Entries taken from a collection:
========================

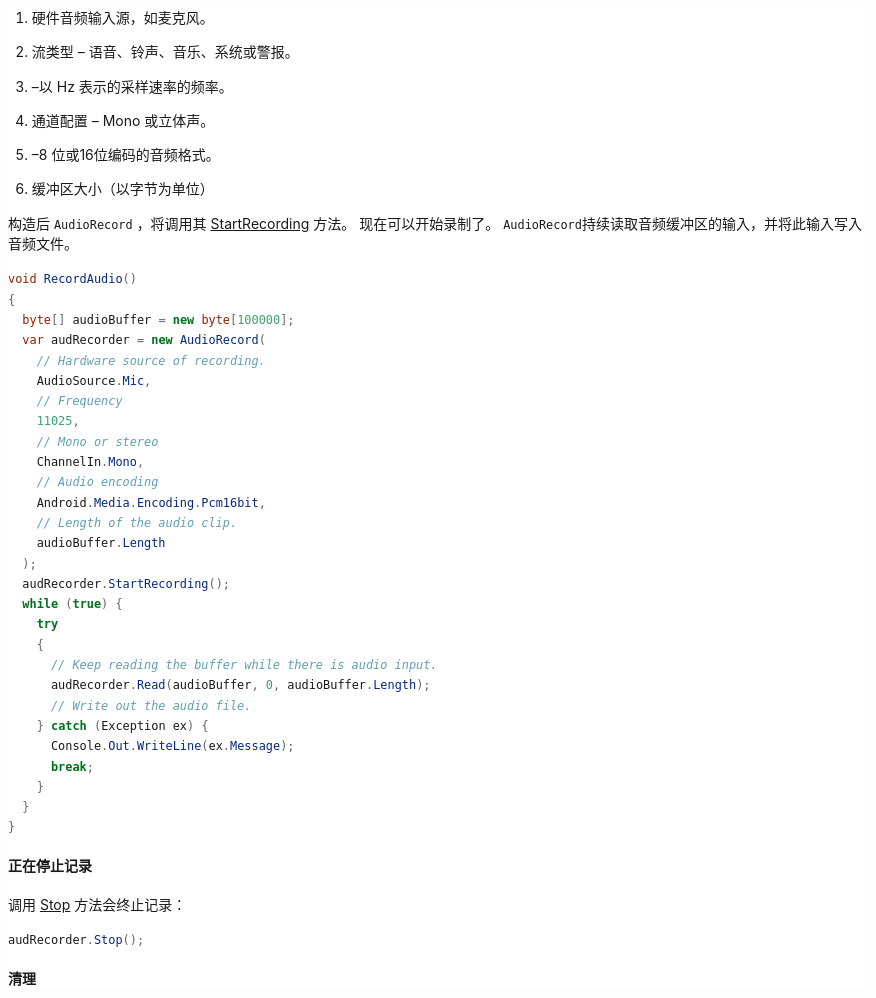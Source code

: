 1. 硬件音频输入源，如麦克风。

2. 流类型 &ndash; 语音、铃声、音乐、系统或警报。

3. &ndash;以 Hz 表示的采样速率的频率。

4. 通道配置 &ndash; Mono 或立体声。

5. &ndash;8 位或16位编码的音频格式。

6. 缓冲区大小（以字节为单位）

构造后 `AudioRecord` ，将调用其 [StartRecording](xref:Android.Media.AudioRecord.StartRecording) 方法。 现在可以开始录制了。 `AudioRecord`持续读取音频缓冲区的输入，并将此输入写入音频文件。

```csharp
void RecordAudio()
{
  byte[] audioBuffer = new byte[100000];
  var audRecorder = new AudioRecord(
    // Hardware source of recording.
    AudioSource.Mic,
    // Frequency
    11025,
    // Mono or stereo
    ChannelIn.Mono,
    // Audio encoding
    Android.Media.Encoding.Pcm16bit,
    // Length of the audio clip.
    audioBuffer.Length
  );
  audRecorder.StartRecording();
  while (true) {
    try
    {
      // Keep reading the buffer while there is audio input.
      audRecorder.Read(audioBuffer, 0, audioBuffer.Length);
      // Write out the audio file.
    } catch (Exception ex) {
      Console.Out.WriteLine(ex.Message);
      break;
    }
  }
}
```

#### <a name="stopping-the-recording"></a>正在停止记录

调用 [Stop](xref:Android.Media.AudioRecord.Stop) 方法会终止记录：

```csharp
audRecorder.Stop();
```

#### <a name="cleanup"></a>清理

========================

Once the pictures are set aside, repeat the remaining data word for word.

• **WRITTEN REPLY**:
Source code

: 1. 硬件音频输入源，如麦克风。

2. 流类型 &ndash; 语音、铃声、音乐、系统或警报。

3. &ndash;以 Hz 表示的采样速率的频率。

4. 通道配置 &ndash; Mono 或立体声。

5. &ndash;8 位或16位编码的音频格式。

6. 缓冲区大小（以字节为单位）

构造后 `AudioRecord` ，将调用其 [StartRecording](xref:Android.Media.AudioRecord.StartRecording) 方法。 现在可以开始录制了。 `AudioRecord`持续读取音频缓冲区的输入，并将此输入写入音频文件。

```csharp
void RecordAudio()
{
  byte[] audioBuffer = new byte[100000];
  var audRecorder = new AudioRecord(
    // Hardware source of recording.
    AudioSource.Mic,
    // Frequency
    11025,
    // Mono or stereo
    ChannelIn.Mono,
    // Audio encoding
    Android.Media.Encoding.Pcm16bit,
    // Length of the audio clip.
    audioBuffer.Length
  );
  audRecorder.StartRecording();
  while (true) {
    try
    {
      // Keep reading the buffer while there is audio input.
      audRecorder.Read(audioBuffer, 0, audioBuffer.Length);
      // Write out the audio file.
    } catch (Exception ex) {
      Console.Out.WriteLine(ex.Message);
      break;
    }
  }
}
```

#### <a name="stopping-the-recording"></a>正在停止记录

调用 [Stop](xref:Android.Media.AudioRecord.Stop) 方法会终止记录：

```csharp
audRecorder.Stop();
```

#### <a name="cleanup"></a>清理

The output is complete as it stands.